In their paper on power, packaging, and cooling, Crippen et al. reveal the significant engineering achievement of cooling and packaging BladeCenter systems. At its introduction, the BladeCenter system delivered the highest-performing and thermally hottest industry-standard microprocessors, in the densest package in the industry. This was accomplished without compromising enterprise computing capability such as memory and network capacity.

The benefits of infrastructure integration are seen in the network paper, by Hunter et al., and the storage paper, by Holland et al. The variety and depth of the BladeCenter switch portfolio has set it apart in the industry. The leading companies in the network and storage industries, such as Brocade, Cisco, McData, Myrinet, Nortel, Qlogic, and Topspin, have built their technology into BladeCenter systems. The benefits of physically integrating the elements of a data center infrastructure are complemented by the integration of the data center management functions within a single view for the systems administrator. The modular replaceable switches, along with the management module and CPU blades, add to the overall steady-state reliability of BladeCenter systems by reducing the mean time to replace (MTTR). In addition, this modularity greatly eases the building of scale-out infrastructures for growing data centers and high-performance computing facilities.
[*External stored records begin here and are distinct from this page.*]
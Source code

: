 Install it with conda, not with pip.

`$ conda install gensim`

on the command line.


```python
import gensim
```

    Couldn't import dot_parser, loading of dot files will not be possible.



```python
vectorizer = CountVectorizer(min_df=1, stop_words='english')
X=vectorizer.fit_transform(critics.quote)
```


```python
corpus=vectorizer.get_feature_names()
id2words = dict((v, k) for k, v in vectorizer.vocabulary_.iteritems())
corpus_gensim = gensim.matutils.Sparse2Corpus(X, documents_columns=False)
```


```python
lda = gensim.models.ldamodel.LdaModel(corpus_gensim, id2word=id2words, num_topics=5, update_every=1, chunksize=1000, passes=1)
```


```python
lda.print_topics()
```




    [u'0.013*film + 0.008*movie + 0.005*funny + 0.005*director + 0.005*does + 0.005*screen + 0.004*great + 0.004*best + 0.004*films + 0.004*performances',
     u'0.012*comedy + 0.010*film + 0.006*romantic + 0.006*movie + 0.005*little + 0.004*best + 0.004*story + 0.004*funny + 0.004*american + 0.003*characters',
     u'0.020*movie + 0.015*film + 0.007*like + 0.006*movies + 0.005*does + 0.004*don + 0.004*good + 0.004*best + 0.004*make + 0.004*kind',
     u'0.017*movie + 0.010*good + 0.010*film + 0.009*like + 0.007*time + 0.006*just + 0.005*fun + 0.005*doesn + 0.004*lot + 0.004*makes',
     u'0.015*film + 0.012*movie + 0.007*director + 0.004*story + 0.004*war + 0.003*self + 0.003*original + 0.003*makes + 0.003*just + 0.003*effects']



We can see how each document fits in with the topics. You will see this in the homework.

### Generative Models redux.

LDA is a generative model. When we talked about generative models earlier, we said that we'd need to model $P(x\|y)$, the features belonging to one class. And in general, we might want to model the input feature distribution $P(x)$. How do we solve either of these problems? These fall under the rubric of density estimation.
The dominant benefits of blade architectures are realized only if the system components are effectively managed. Complete management ranges from the lowest-level hardware element to the firmware and software and up to the system and rack levels. Brey et al., in their paper on chassis management, and Pruett et al., in their paper on system management, describe the broad management capabilities of BladeCenter systems. Leading these capabilities are the software tools in IBM Director, which complement the hardware and firmware tools within the management module. Both of these tools are provided as standard with the BladeCenter system.

The paper by Piazza et al. on thermal diagnostics is an example of how the BladeCenter system is conducive to the development of advanced thermal management technologies. As components become more highly integrated and run at higher frequencies and data rates, thermal problems become aggravated. This is further complicated by the demand for sustained or increased density and system availability. The thermal management research described in this paper directly addresses this growing issue, which is among the top concerns of IT professionals today.

The seven benefits of BladeCenter systems discussed at the beginning of this preface are realized through a balanced system design which comprises the hardware, firmware, software, electrical, thermal, and mechanical domains. The eleven papers in this issue offer the reader an illustrated description of how this complex balanced design was achieved. The reader will also gain insight into how and why BladeCenter systems have been the impetus for the emergence of an entire industry, complete with standards bodies, conferences, ecosystems, clones, and the rethinking of IT.

In closing this preface, and on behalf of the entire IBM BladeCenter team, I wish to express our appreciation and gratitude to our chief development and marketing partner, the Intel Corporation.

With great admiration I extend sincere thanks to my colleagues on the original team who conceived the BladeCenter design, to those who developed it for its debut in the market, and to the many who have now joined the BladeCenter community, further shaping it into one of the most profound dimensions in computing today.

**Registered trademark of InfiniBand Trade Association in the United States, other countries, or both.